(Collected data)
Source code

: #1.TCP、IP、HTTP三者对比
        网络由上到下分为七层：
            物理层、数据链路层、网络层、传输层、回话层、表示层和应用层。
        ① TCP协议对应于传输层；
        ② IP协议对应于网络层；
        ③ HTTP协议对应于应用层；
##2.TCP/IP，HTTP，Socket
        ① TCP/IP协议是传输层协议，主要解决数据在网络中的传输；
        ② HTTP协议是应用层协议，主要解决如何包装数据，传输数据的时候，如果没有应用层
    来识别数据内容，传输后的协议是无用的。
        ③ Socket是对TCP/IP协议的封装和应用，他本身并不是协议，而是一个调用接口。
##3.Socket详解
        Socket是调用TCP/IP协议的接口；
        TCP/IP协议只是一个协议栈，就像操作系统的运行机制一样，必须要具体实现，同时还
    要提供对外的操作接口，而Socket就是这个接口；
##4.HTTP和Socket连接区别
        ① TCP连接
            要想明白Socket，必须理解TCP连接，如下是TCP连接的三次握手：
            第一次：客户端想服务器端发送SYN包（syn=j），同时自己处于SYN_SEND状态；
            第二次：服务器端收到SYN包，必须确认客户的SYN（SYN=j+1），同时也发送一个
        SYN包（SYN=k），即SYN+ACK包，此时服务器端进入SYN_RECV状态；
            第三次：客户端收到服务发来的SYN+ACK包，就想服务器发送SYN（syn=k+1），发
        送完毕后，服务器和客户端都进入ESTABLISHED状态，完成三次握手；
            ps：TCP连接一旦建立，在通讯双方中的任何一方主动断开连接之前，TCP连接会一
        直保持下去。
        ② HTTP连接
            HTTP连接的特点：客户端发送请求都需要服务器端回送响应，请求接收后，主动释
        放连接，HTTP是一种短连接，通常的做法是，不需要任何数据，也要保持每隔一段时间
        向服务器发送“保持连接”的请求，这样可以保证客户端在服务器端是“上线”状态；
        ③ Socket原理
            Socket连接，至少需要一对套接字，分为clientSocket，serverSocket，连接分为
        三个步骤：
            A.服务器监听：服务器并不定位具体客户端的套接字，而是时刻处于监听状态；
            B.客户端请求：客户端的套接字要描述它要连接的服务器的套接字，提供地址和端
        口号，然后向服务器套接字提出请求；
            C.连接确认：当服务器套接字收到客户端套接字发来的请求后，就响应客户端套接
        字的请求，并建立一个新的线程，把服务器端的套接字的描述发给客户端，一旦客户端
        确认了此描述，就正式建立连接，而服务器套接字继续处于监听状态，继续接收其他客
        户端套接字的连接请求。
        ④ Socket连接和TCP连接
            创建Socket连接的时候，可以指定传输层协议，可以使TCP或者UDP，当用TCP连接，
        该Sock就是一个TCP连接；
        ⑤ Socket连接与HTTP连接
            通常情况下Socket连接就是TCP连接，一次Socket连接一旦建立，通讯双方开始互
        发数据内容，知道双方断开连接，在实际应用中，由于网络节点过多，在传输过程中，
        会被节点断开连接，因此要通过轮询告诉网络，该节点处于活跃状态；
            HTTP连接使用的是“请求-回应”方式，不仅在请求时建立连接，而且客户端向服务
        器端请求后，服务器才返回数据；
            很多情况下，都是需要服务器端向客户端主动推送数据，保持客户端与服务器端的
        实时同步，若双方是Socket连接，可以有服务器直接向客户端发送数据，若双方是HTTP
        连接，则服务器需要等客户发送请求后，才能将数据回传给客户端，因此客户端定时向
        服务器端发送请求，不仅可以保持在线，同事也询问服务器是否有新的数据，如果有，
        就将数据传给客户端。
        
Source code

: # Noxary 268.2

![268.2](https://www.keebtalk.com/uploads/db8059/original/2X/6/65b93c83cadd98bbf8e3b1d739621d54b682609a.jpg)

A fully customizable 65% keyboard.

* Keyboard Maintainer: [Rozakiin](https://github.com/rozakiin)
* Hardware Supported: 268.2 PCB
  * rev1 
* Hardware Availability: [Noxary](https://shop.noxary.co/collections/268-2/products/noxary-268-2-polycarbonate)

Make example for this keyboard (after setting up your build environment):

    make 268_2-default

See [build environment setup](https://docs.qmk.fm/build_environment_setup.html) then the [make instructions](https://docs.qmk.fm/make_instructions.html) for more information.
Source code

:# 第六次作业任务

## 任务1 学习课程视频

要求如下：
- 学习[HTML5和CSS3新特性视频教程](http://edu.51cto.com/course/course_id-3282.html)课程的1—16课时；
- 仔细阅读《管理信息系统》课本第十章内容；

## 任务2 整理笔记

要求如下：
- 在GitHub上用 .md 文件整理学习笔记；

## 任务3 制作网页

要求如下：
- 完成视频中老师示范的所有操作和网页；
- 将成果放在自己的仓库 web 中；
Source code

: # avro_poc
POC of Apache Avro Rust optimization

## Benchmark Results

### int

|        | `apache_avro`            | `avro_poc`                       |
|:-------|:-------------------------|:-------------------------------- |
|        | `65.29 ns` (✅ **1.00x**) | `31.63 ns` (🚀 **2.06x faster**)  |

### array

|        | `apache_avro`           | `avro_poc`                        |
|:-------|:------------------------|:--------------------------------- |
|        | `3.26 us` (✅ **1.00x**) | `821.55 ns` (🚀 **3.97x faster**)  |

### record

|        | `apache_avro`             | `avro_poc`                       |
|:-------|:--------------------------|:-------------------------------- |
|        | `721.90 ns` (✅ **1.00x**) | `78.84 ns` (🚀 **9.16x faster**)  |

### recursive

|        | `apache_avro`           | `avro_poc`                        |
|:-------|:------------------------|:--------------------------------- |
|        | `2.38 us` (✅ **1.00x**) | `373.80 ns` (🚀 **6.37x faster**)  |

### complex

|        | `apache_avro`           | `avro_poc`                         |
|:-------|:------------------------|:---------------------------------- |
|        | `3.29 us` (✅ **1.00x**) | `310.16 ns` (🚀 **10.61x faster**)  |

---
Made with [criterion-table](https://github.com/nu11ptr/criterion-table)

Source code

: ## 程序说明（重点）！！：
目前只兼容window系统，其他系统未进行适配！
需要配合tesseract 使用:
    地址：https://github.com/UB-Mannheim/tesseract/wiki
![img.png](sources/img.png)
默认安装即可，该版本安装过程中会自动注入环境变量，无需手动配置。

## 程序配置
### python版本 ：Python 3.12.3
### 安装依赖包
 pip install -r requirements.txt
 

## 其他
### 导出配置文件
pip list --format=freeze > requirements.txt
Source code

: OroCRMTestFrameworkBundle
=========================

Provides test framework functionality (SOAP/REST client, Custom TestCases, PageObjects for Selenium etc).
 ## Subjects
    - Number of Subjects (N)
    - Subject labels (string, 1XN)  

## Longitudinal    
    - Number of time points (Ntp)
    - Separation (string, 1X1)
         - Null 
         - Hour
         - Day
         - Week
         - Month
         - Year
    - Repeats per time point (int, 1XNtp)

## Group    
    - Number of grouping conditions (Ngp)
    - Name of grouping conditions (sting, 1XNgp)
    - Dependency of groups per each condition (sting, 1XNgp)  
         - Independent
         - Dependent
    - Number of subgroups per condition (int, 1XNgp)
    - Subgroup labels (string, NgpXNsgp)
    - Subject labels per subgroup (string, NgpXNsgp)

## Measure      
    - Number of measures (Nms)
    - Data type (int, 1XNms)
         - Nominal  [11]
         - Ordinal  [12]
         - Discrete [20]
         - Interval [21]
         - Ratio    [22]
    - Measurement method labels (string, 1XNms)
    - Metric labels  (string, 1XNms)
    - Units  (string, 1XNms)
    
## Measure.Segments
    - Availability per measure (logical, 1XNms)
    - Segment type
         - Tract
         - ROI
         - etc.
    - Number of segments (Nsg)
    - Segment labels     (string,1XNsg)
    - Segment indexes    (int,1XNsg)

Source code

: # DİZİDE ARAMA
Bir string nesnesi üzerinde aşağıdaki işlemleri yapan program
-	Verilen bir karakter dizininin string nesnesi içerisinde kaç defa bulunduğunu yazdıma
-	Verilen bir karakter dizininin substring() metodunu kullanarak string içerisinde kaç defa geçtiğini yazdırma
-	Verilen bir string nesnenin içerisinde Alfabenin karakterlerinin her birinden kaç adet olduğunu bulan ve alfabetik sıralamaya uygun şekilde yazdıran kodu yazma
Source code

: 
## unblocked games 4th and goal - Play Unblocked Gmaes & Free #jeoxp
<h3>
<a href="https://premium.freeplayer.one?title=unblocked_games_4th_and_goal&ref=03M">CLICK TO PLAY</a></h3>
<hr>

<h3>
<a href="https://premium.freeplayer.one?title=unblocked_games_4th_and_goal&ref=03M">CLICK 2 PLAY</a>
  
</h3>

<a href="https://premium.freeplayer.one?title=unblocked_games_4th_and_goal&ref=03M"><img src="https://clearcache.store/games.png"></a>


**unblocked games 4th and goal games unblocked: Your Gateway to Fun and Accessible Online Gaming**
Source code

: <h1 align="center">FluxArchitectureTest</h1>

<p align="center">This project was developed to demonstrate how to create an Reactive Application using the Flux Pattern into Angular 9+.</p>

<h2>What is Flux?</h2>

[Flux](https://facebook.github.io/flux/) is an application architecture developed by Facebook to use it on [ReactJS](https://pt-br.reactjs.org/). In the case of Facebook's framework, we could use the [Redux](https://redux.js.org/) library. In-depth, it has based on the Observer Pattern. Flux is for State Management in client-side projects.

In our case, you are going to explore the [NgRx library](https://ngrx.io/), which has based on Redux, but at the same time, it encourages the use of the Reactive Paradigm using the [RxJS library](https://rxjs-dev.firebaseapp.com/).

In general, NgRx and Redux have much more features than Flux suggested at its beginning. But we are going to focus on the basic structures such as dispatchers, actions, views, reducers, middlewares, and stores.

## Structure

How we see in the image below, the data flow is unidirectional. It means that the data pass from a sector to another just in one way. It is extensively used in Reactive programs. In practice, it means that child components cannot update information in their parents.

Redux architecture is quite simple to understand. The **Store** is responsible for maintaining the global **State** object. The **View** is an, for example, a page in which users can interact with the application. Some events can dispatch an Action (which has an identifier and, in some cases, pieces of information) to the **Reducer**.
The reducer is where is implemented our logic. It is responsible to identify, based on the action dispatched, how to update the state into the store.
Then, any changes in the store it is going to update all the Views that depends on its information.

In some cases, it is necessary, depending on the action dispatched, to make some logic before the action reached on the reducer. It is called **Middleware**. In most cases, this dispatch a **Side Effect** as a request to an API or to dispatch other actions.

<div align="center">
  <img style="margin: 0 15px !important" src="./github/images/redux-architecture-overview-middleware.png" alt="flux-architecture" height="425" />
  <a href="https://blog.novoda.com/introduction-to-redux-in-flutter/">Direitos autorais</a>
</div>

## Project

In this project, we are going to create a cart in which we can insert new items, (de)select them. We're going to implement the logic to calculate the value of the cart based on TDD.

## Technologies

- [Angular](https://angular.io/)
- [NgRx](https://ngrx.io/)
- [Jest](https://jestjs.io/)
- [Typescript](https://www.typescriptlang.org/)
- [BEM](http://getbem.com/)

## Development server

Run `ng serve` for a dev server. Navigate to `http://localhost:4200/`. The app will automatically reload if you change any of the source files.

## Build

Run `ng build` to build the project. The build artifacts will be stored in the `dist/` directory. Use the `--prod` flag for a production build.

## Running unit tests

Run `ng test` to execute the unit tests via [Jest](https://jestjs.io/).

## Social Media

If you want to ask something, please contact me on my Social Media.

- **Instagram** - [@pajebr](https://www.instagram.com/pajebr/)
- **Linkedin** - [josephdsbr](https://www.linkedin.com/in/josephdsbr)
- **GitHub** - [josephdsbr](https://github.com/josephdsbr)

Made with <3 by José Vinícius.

(Exercise brief)
Pull every line containing "time" from the data.

(Exercise solution)
    - Number of time points (Ntp)
    - Repeats per time point (int, 1XNtp)
In our case, you are going to explore the [NgRx library](https://ngrx.io/), which has based on Redux, but at the same time, it encourages the use of the Reactive Paradigm using the [RxJS library](https://rxjs-dev.firebaseapp.com/).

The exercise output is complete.